Similar to the PEG versus placebo studies, these PEG versus lactulose studies varied considerably with respect to the definition of constipation used to select patients, ages and study duration, but not with respect to study design because all were RCTs. In spite of these variations, the individual trials and pooled data analyses consistently indicated that PEG was significantly better than lactulose to relieve both objective and subjective measures of functional constipation.

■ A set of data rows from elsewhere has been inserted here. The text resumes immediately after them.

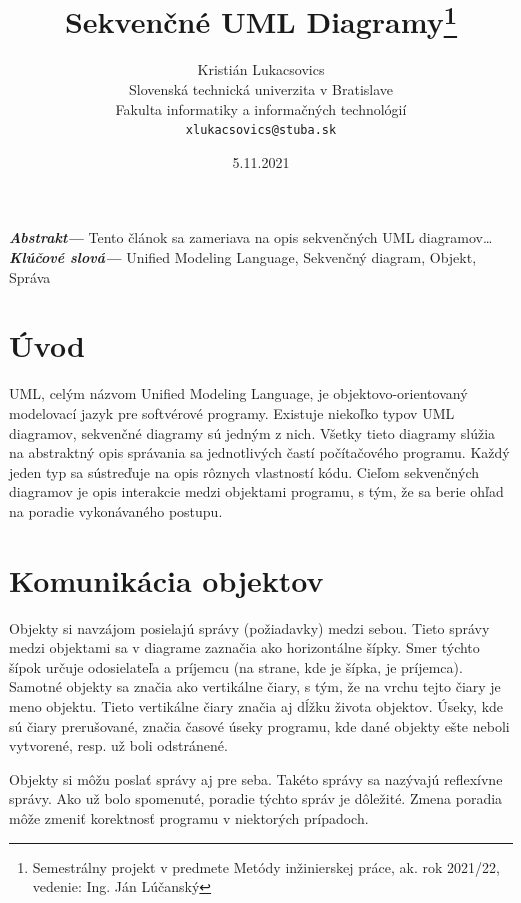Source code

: \documentclass[10pt,slovak,a4paper]{article}
\title{Sekvenčné UML Diagramy\thanks{Semestrálny projekt v predmete Metódy inžinierskej práce, ak. rok 2021/22, vedenie: Ing. Ján Lúčanský}}
\author{Kristián Lukacsovics\\[2pt]
    {\small Slovenská technická univerzita v Bratislave}\\
    {\small Fakulta informatiky a informačných technológií}\\
    {\small \texttt{xlukacsovics@stuba.sk}}
    }
\date{\small 5.11.2021} %
\providecommand{\abstr}[1]{\textbf{\textit{Abstrakt---}} #1}
\providecommand{\keywords}[1]{\textbf{\textit{Klúčové slová---}} #1}
\begin{document}
\maketitle

\abstr{Tento článok sa zameriava na opis sekvenčných UML diagramov\ldots\newline}
\indent\keywords{Unified Modeling Language, Sekvenčný diagram, Objekt, Správa}

\section{Úvod}
UML, celým názvom Unified Modeling Language, je objektovo-orientovaný modelovací jazyk pre softvérové programy. \cite{eriksson98}
Existuje niekoľko typov UML diagramov, sekvenčné diagramy sú jedným z nich. Všetky tieto diagramy slúžia na
abstraktný opis správania sa jednotlivých častí počítačového programu. Každý jeden typ sa sústreďuje na opis
rôznych vlastností kódu. Cieľom sekvenčných diagramov je opis interakcie medzi objektami programu, s tým, že sa
berie ohľad na poradie vykonávaného postupu. \cite{petraq14}

\section{Komunikácia objektov} \label{nejaka}

\noindent Objekty si navzájom posielajú správy (požiadavky) medzi sebou. Tieto
správy medzi objektami sa v diagrame zaznačia ako horizontálne šípky. Smer týchto šípok určuje odosielateľa a
príjemcu (na strane, kde je šípka, je príjemca). Samotné objekty sa značia ako vertikálne čiary, s tým, že
na vrchu tejto čiary je meno objektu. Tieto vertikálne čiary značia aj dĺžku života objektov. Úseky, kde sú
čiary prerušované, značia časové úseky programu, kde dané objekty ešte neboli vytvorené, resp. už boli odstránené. \newline

\noindent Objekty si môžu poslať správy aj pre seba. Takéto správy sa nazývajú reflexívne správy. 
Ako už bolo spomenuté, poradie týchto správ je dôležité. Zmena poradia môže zmeniť korektnosť programu
v niektorých prípadoch. \cite{petraq14}  \newline
\end{document}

PEG compared with milk of magnesia:

Each of these RCTs used the Rome III or similar definition as an integral part of their selection criteria of pediatric patients with functional constipation (4345). The earliest study by Loening-Baucke and Pahankar (43) (n=79) found no significant difference between PEG or milk of magnesia cohorts with respect to overall improvement of constipation and recovery rates. Similarly, the 2011 study by Gomes et al (45) (n=38) reported no significant difference between the two cohorts with respect to the mean number of bowel movements per week, Bristol stool score and subjective scores (including pain, straining, and incontinence). Conversely, in the 2009 study by Ratanamongkol et al (44) (n=89), the cohort receiving PEG experienced significantly greater improvements in functional constipation symptoms. Each of the three studies found that the patients preferred PEG over milk of magnesia.

Interestingly, the two studies that reported no significant differences between experimental measures of the efficacy of PEG and milk of magnesia were conducted for long periods, over six and 12 months, respectively, and enrolled older children (43,45). Instead, the clinical trial by Ratanamongkol et al (44) lasted only four weeks and recruited younger children (one to four years of age).

Regardless of the differences in study design, the 2012 meta-analysis by Gordon et al (33) pooled data from three studies (211 patients) and found that the mean difference with respect to the mean number of stools per week was 0.69 and favoured PEG over milk of magnesia.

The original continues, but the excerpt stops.